I hope this doesn't sound rude but, no! Actually, yellow dun is a color commonly described in fjords because they are all duns so they need ways to describe them. I have seen fjord breeders describe their horses as brown dun, yellow dun, ect. Actually, every color has variations (blood bay, black bay, liver chesnut, ect.)I'm sorry for the confusion as I have just read this article. Thank you.
There has never been a genetically verified albino horse. The albino gene does not occur in horses.
There are two colors that appear albino. One is Cremello, which is caused by two copies of the gene that makes a horse palomino or buckskin. They have pink skin and blue eyes. Cremello coloration is common in many horse breeds.
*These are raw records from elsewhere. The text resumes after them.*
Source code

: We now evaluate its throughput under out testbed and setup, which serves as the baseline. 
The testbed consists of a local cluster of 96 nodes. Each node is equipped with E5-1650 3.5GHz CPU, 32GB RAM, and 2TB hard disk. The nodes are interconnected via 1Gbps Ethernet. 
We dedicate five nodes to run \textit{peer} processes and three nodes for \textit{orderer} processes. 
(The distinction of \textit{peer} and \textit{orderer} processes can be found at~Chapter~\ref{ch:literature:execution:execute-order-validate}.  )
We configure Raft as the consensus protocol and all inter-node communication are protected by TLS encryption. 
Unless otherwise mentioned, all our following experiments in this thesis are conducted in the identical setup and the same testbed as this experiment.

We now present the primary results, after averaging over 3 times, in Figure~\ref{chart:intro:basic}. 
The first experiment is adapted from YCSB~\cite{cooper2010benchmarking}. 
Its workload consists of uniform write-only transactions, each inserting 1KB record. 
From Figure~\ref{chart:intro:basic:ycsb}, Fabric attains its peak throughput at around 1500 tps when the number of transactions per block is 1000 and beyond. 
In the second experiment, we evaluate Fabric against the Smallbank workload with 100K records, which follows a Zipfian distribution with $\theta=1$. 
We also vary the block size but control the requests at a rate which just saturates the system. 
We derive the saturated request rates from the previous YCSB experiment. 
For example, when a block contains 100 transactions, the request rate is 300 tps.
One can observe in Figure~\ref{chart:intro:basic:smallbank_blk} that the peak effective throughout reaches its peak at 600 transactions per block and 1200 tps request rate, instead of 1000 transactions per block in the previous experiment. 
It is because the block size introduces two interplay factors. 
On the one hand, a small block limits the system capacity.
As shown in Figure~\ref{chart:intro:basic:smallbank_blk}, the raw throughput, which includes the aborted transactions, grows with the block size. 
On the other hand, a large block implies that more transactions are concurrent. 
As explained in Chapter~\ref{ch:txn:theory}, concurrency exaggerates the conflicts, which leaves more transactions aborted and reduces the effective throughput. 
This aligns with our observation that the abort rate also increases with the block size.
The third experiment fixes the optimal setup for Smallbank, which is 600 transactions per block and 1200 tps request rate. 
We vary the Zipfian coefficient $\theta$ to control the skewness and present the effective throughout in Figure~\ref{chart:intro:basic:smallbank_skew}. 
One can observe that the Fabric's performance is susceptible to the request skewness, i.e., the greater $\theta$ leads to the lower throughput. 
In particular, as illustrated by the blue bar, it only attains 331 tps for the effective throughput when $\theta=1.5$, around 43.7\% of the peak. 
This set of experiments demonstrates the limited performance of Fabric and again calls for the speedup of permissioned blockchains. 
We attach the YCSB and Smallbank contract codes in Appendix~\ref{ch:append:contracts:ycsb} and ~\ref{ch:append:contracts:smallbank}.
The other is dominant white. The horse is born white, unlike a gray horse that is born any other color and turns white with time. They have pink skin and can have blue or brown eyes. This color is a founding characteristic in the American White Horse, and the Camarillo White Horse. It is also seen in Thoroughbreds, Quarter Horses, Frederiksborg horses, Icelandics, Shetlands, and Franches Montagnes, and Peruvian Paso horses. Although, since it is a mutation it can occur in any breed or individual horse. These horses are not always necessarily completely white; they may resemble high-white sabinos in rare cases with fewer than 10% of any other coloration on their bodies - the coloration usually occurs over the topline, on the ears, in the mane, and in hoof striping.
High-white sabinos, overos, and tobianos are sometimes confused for albino, even though they are not.
Unlike true albinism, these horses are verifiable and reproducible genetic colors.
Althought the colors are called "albino" by some people, none of these are true albinos.